=== RECORDS SHOWN ===
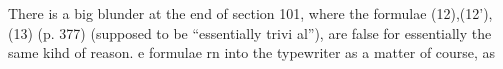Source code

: There is a big blunder at the end of section 101,  where the
formulae (12),(12'),(13) (p. 377)  (supposed to be ``essentially trivi\inserted{-}%
al''),  are false for essentially the same kihd of reason.  e 
 formulae rn into the typewriter as a matter of course,  as 


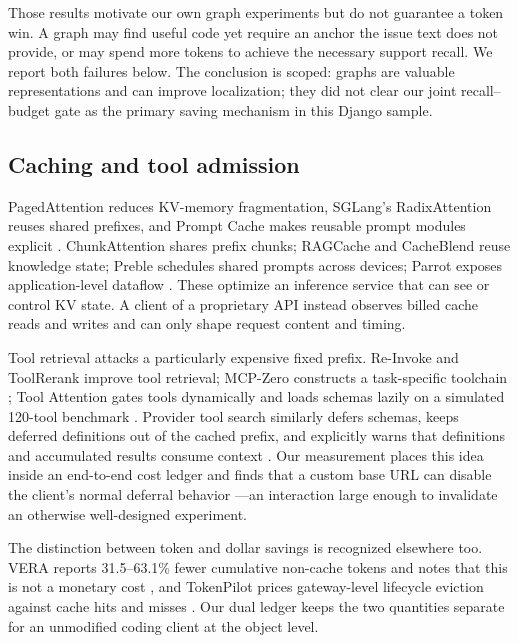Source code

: \documentclass[10pt,twocolumn]{article}
\begin{document}
Those results motivate our own graph experiments but do not guarantee a token win.  A graph may find
useful code yet require an anchor the issue text does not provide, or may spend more tokens to achieve
the necessary support recall.  We report both failures below.  The conclusion is scoped: graphs are
valuable representations and can improve localization; they did not clear our joint recall--budget
gate as the primary saving mechanism in this Django sample.

\subsection{Caching and tool admission}

PagedAttention reduces KV-memory fragmentation, SGLang's RadixAttention reuses shared prefixes, and
Prompt Cache makes reusable prompt modules explicit \cite{kwon2023pagedattention,zheng2024sglang,
gim2024promptcache}.  ChunkAttention shares prefix chunks; RAGCache and CacheBlend reuse knowledge
state; Preble schedules shared prompts across devices; Parrot exposes application-level dataflow
\cite{ye2024chunkattention,jin2024ragcache,yao2025cacheblend,srivatsa2024preble,lin2024parrot}.
These optimize an inference service that can see or control KV state.  A client of a proprietary API
instead observes billed cache reads and writes and can only shape request content and timing.

Tool retrieval attacks a particularly expensive fixed prefix.  Re-Invoke and ToolRerank improve tool
retrieval; MCP-Zero constructs a task-specific toolchain \cite{chen2024reinvoke,zheng2024toolrerank,
fei2025mcpzero}; Tool Attention gates tools dynamically and loads schemas lazily on a simulated
120-tool benchmark \cite{sadani2026toolattention}.  Provider tool search similarly defers schemas,
keeps deferred definitions out of the cached prefix, and explicitly warns that definitions and
accumulated results consume context \cite{anthropicToolSearch,anthropicAdvancedTools,
anthropicToolContext}.  Our measurement places this idea inside an end-to-end cost ledger and finds that
a custom base URL can disable the client's normal deferral behavior \cite{anthropicMCP}---an interaction
large enough to invalidate an otherwise well-designed experiment.

The distinction between token and dollar savings is recognized elsewhere too.  VERA reports
31.5--63.1\% fewer cumulative non-cache tokens and notes that this is not a monetary cost
\cite{su2026vera}, and TokenPilot prices gateway-level lifecycle eviction against cache hits and misses
\cite{xu2026tokenpilot}.  Our dual ledger keeps the two quantities separate for an unmodified coding
client at the object level.
\end{document}
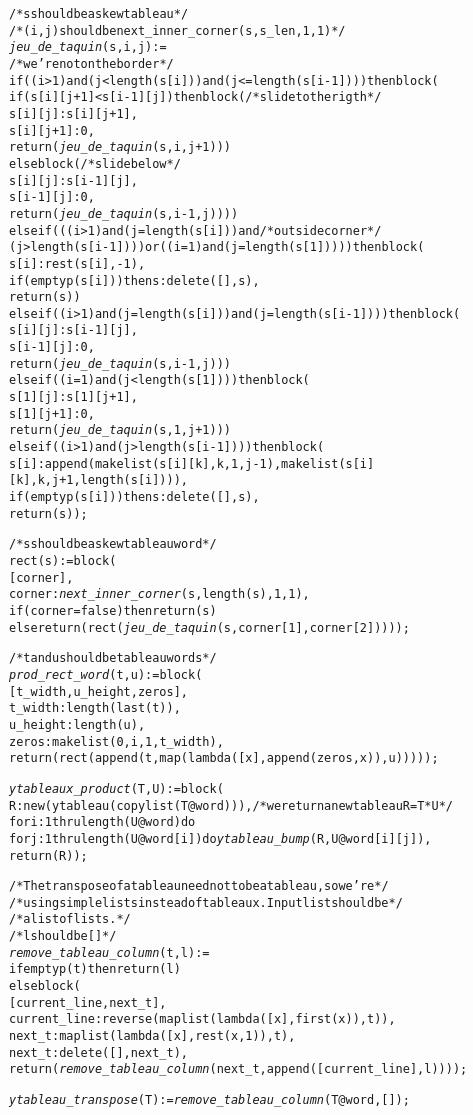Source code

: \begin{alltt}
/* s should be a skew tableau */
/* (i,j) should be next\_inner\_corner (s, s\_len, 1, 1) */
\emph{jeu\_de\_taquin} (s, i, j) :=
/* we're not on the border */
if ((i > 1) and (j < length (s[i])) and (j <= length (s[i-1]))) then block ( 
  if (s[i][j+1] < s[i-1][j]) then block ( /* slide to the rigth */
    s[i][j] : s[i][j+1],
    s[i][j+1] : 0,
    return (\emph{jeu\_de\_taquin} (s, i, j+1)))
  else block ( /* slide below */
    s[i][j] : s[i-1][j],
    s[i-1][j] : 0,
    return (\emph{jeu\_de\_taquin} (s, i-1, j))))
else if (((i > 1) and (j = length (s[i])) and /* outside corner */
        (j > length (s[i-1]))) or ((i = 1) and (j = length (s[1])))) then block (
  s[i] : rest (s[i], -1),
  if (emptyp (s[i])) then s : delete ([], s),
  return (s))
else if ((i > 1) and (j = length (s[i])) and (j = length (s[i-1]))) then block (
  s[i][j] : s[i-1][j],
  s[i-1][j] : 0,
  return (\emph{jeu\_de\_taquin} (s, i-1, j)))
else if ((i = 1) and (j < length (s[1]))) then block (
  s[1][j] : s[1][j+1],
  s[1][j+1] : 0,
  return (\emph{jeu\_de\_taquin} (s, 1, j+1)))
else if ((i > 1) and (j > length (s[i-1]))) then block (
  s[i] : append (makelist (s[i][k], k, 1, j-1), makelist (s[i][k], k, j+1, length (s[i]))),
  if (emptyp (s[i])) then s : delete ([], s),
  return (s));

/* s should be a skew tableau word */
rect (s) := block (
  [corner],
  corner : \emph{next\_inner\_corner} (s, length (s), 1, 1),
  if (corner = false) then return (s)
  else return (rect (\emph{jeu\_de\_taquin} (s, corner[1], corner[2]))));

/* t and u should be tableau words */
\emph{prod\_rect\_word} (t, u) := block (
  [t\_width, u\_height, zeros],
  t\_width : length (last (t)),
  u\_height : length (u),
  zeros : makelist (0, i, 1, t_width),
  return (rect (append (t, map (lambda ([x], append (zeros, x)), u))))); 

\emph{ytableaux\_product} (T,U) := block (
  R : new (ytableau (copylist (T@word))), /* we return a new tableau R = T*U */
  for i : 1 thru length (U@word) do
  for j : 1 thru length (U@word[i]) do \emph{ytableau\_bump} (R, U@word[i][j]),
  return (R));

/* The transpose of a tableau need not to be a tableau, so we're */
/* using simple lists instead of tableaux. Input list should be */
/* a list of lists. */
/* l should be [] */
\emph{remove\_tableau\_column} (t, l) :=
if emptyp (t) then return (l)
else block (
  [current\_line, next\_t],
  current\_line : reverse (maplist (lambda ([x], first (x)), t)),
  next\_t : maplist (lambda ([x], rest (x, 1)), t),
  next\_t : delete ([], next_t),
  return (\emph{remove\_tableau\_column} (next\_t, append ([current\_line], l))));

\emph{ytableau\_transpose} (T) := \emph{remove\_tableau\_column} (T@word, []); 
\end{alltt}
\small

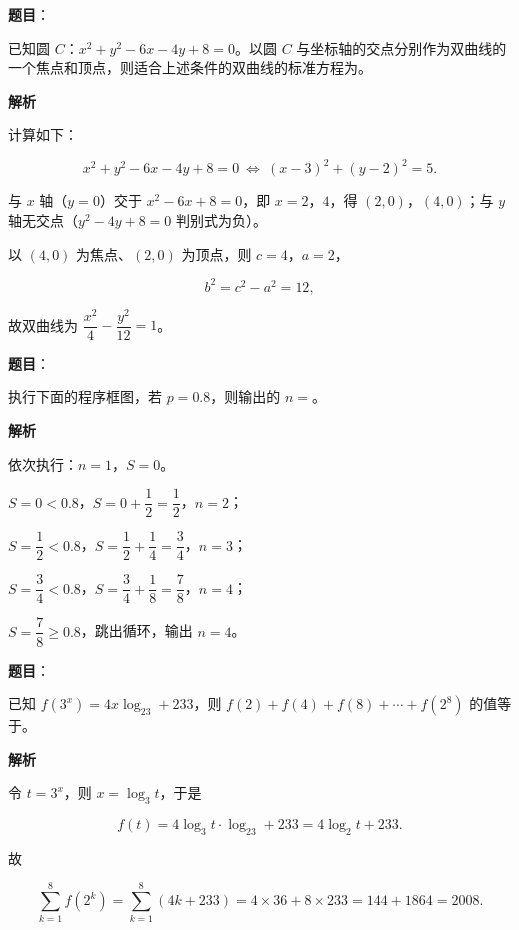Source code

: \begin{answer}

\textbf{题目}：

已知圆 $C$：$x^2+y^2-6x-4y+8=0$。以圆 $C$ 与坐标轴的交点分别作为双曲线的一个焦点和顶点，则适合上述条件的双曲线的标准方程为\gkblank{}。

\textbf{解析}

计算如下：

\nopagebreak[4]
\[x^2+y^2-6x-4y+8=0\ \Longleftrightarrow\ (x-3)^2+(y-2)^2=5.\]

与 $x$ 轴（$y=0$）交于 $x^2-6x+8=0$，即 $x=2$，$4$，得 $(2,0)$，$(4,0)$；与 $y$ 轴无交点（$y^2-4y+8=0$ 判别式为负）。

以 $(4,0)$ 为焦点、$(2,0)$ 为顶点，则 $c=4$，$a=2$，

\nopagebreak[4]
\[b^2=c^2-a^2=12,\]

故双曲线为 $\dfrac{x^2}4-\dfrac{y^2}{12}=1$。


\end{answer}
\begin{answer}

\textbf{题目}：

执行下面的程序框图，若 $p=0.8$，则输出的 $n=$\gkblank{}。
\nopagebreak[4]
\begin{center}\end{center}
\nopagebreak[4]
\textbf{解析}

依次执行：$n=1$，$S=0$。

$S=0<0.8$，$S=0+\dfrac12=\dfrac12$，$n=2$；

$S=\dfrac12<0.8$，$S=\dfrac12+\dfrac14=\dfrac34$，$n=3$；

$S=\dfrac34<0.8$，$S=\dfrac34+\dfrac18=\dfrac78$，$n=4$；

$S=\dfrac78\geqslant0.8$，跳出循环，输出 $n=4$。


\end{answer}
\begin{answer}

\textbf{题目}：

已知 $f(3^x)=4x\log_23+233$，则 $f(2)+f(4)+f(8)+\cdots+f(2^8)$ 的值等于\gkblank{}。

\textbf{解析}

令 $t=3^x$，则 $x=\log_3t$，于是

\nopagebreak[4]
\[f(t)=4\log_3t\cdot\log_23+233=4\log_2t+233.\]

故

\nopagebreak[4]
\[\sum_{k=1}^{8}f(2^k)=\sum_{k=1}^{8}\left(4k+233\right)=4\times36+8\times233=144+1864=2008.\]


\end{answer}
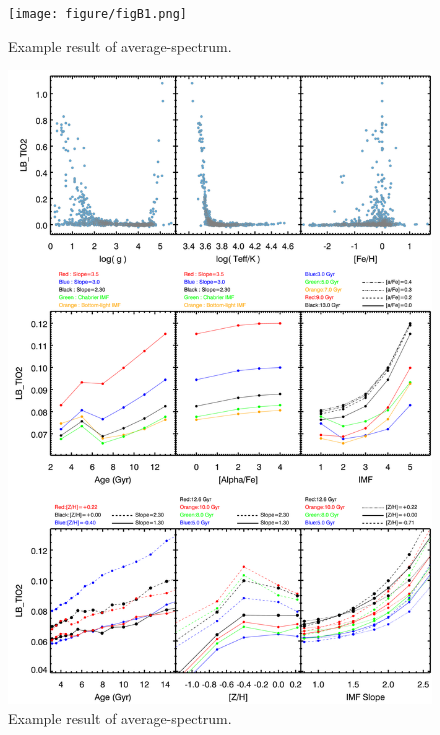 \documentclass[preprint]{aastex}
\begin{document}
\begin{CJK*}{UTF8}{gbsn}
\clearpage
{}
\begin{figure}
    \centering 
    \texttt{[image: figure/figB1.png]}
    \caption{
    Example result of average-spectrum. 
    }
    \label{figure:B1}
\end{figure}

\clearpage
{}
\begin{figure}
    \centering 
    \includegraphics[width=13cm]{figure/figC1.png}
    \caption{
    Example result of average-spectrum. 
    }
    \label{figure:C1}
\end{figure}


\end{CJK*}

%

%
\end{document}
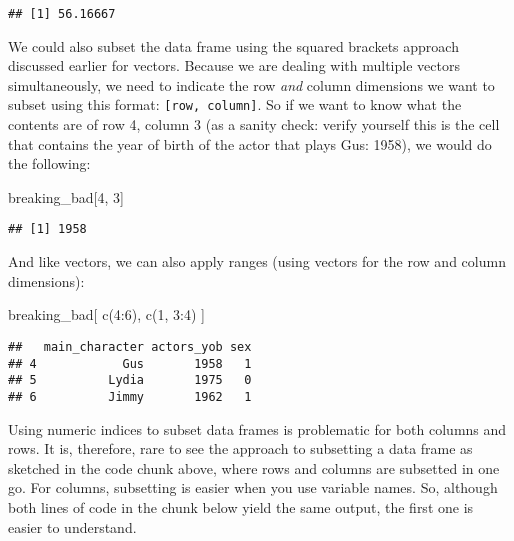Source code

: \documentclass[
]{article}
\newenvironment{Shaded}{\begin{snugshade}}{\end{snugshade}}
\newcommand{\DecValTok}[1]{\textcolor[rgb]{0.00,0.00,0.81}{#1}}
\newcommand{\FunctionTok}[1]{\textcolor[rgb]{0.00,0.00,0.00}{#1}}
\newcommand{\NormalTok}[1]{#1}
\newcommand{\SpecialCharTok}[1]{\textcolor[rgb]{0.00,0.00,0.00}{#1}}
\begin{document}
\begin{verbatim}
## [1] 56.16667
\end{verbatim}

We could also subset the data frame using the squared brackets approach
discussed earlier for vectors. Because we are dealing with multiple
vectors simultaneously, we need to indicate the row \emph{and} column
dimensions we want to subset using this format:
\texttt{{[}row,\ column{]}}. So if we want to know what the contents are
of row 4, column 3 (as a sanity check: verify yourself this is the cell
that contains the year of birth of the actor that plays Gus: 1958), we
would do the following:

\begin{Shaded}
\begin{Highlighting}[]
\NormalTok{breaking\_bad[}\DecValTok{4}\NormalTok{, }\DecValTok{3}\NormalTok{]}
\end{Highlighting}
\end{Shaded}

\begin{verbatim}
## [1] 1958
\end{verbatim}

And like vectors, we can also apply ranges (using vectors for the row
and column dimensions):

\begin{Shaded}
\begin{Highlighting}[]
\NormalTok{breaking\_bad[ }\FunctionTok{c}\NormalTok{(}\DecValTok{4}\SpecialCharTok{:}\DecValTok{6}\NormalTok{), }\FunctionTok{c}\NormalTok{(}\DecValTok{1}\NormalTok{, }\DecValTok{3}\SpecialCharTok{:}\DecValTok{4}\NormalTok{) ]}
\end{Highlighting}
\end{Shaded}

\begin{verbatim}
##   main_character actors_yob sex
## 4            Gus       1958   1
## 5          Lydia       1975   0
## 6          Jimmy       1962   1
\end{verbatim}

Using numeric indices to subset data frames is problematic for both
columns and rows. It is, therefore, rare to see the approach to
subsetting a data frame as sketched in the code chunk above, where rows
and columns are subsetted in one go. For columns, subsetting is easier
when you use variable names. So, although both lines of code in the
chunk below yield the same output, the first one is easier to
understand.
\end{document}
===
REQUIRED ACTION
List every line above containing the word "lists".

YOUR SOLUTION
/* using simple lists instead of tableaux. Input list should be */
/* a list of lists. */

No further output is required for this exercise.